Nonetheless, the question remains what the net consequence of all these differences is on the key readout of vaccine efficacy: the ensuing adaptive response. Based on the data collected by Engstrand et al., the differences in the antibody and T cell response between these three high-dose regimens are minimal. The Gag-specific antibody titer looks virtually identical, in line with a previous study directly comparing the anti-spike IgG titers induced by CV2CoV (unmodified RNA) and BNT162b2 (m1Ψ RNA).4 (Although the sequence of the precise Gag construct used is not in the paper, the methods suggest that the Gag mRNA construct has undergone the same sequence optimization as CV2CoV.) For the T cell compartment, the differences are a bit murkier. Clearly, all three vaccine formulations induce a CD4+ and CD8+ T cell response, but there do seem to be some differences: a better induction of CD4+ memory cells by m1Ψ-mRNA and more IFNγ release from CD8+ T cells after unmodified mRNA. However, as is understandable in an NHP study, the sample size remains too small to draw definitive conclusions. Here, one can only hope that further studies in NHPs, but also mice and humans, will continue to expand on these investigations, perhaps with a deeper investigation of the T cell compartment.

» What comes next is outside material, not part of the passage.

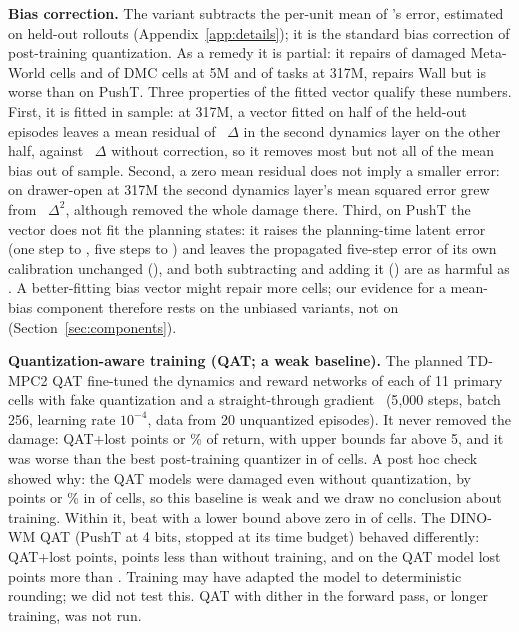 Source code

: \textbf{Bias correction.} The variant \detbc subtracts the per-unit mean of \dtm's error, estimated on held-out rollouts (Appendix~\ref{app:details}); it is the standard bias correction of post-training quantization. As a remedy it is partial: it repairs  of  damaged Meta-World cells and  of  DMC cells at 5M and  of  tasks at 317M, repairs Wall but is worse than \dtm on PushT. Three properties of the fitted vector qualify these numbers. First, it is fitted in sample: at 317M, a vector fitted on half of the held-out episodes leaves a mean residual of ~$\Delta$ in the second dynamics layer on the other half, against ~$\Delta$ without correction, so it removes most but not all of the mean bias out of sample. Second, a zero mean residual does not imply a smaller error: on drawer-open at 317M the second dynamics layer's mean squared error grew from ~$\Delta^2$, although \detbc removed the whole damage there. Third, on PushT the vector does not fit the planning states: it raises the planning-time latent error (one step  to , five steps  to ) and leaves the propagated five-step error of its own calibration unchanged (), and both subtracting and adding it (\shiterb) are as harmful as \dtm. A better-fitting bias vector might repair more cells; our evidence for a mean-bias component therefore rests on the unbiased variants, not on \detbc (Section~\ref{sec:components}).

\textbf{Quantization-aware training (QAT; a weak baseline).} The planned TD-MPC2 QAT fine-tuned the dynamics and reward networks of each of 11 primary cells with \dtm fake quantization and a straight-through gradient~\citep{bengio2013ste} (5{,}000 steps, batch 256, learning rate $10^{-4}$, data from 20 unquantized episodes). It never removed the damage: QAT+\dtm lost  points or \% of return, with upper bounds far above 5, and it was worse than the best post-training quantizer in  of  cells. A post hoc check showed why: the QAT models were damaged even without quantization, by  points or \% in  of  cells, so this baseline is weak and we draw no conclusion about training. Within it, \shiter beat \dtm with a lower bound above zero in  of  cells. The DINO-WM QAT (PushT at 4 bits, stopped at its time budget) behaved differently: QAT+\dtm lost  points,  points less than \dtm without training, and \shiter on the QAT model lost  points more than \dtm. Training may have adapted the model to deterministic rounding; we did not test this. QAT with dither in the forward pass, or longer training, was not run.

Indeed, to date, only two other studies since the COVID pandemic, which we are aware of, have directly compared unmodified and m1Ψ-modified mRNA formulations in NHPs.4,10 There are of course many reasons for this that go beyond the scope of this commentary. However, the current manuscript by Engstrand et al. does address this important gap in the literature, and we hope that more open-ended, head-to-head comparisons of mRNA vaccine formulations will follow, as this seems the most efficient way to optimize therapeutic approaches in an area with an almost inexhaustible clinical need.
Acknowledgments
This work was supported by the Deutsche Forschungsgemeinschaft (DFG, German Research Foundation) under Germany’s Excellence Strategy (EXC2151–390873048) (E.B., S.S.) and by DFG TRR237 (369799452) (E.B., T.Z., K.M.).
Declaration of interests
The authors declare no competing interests.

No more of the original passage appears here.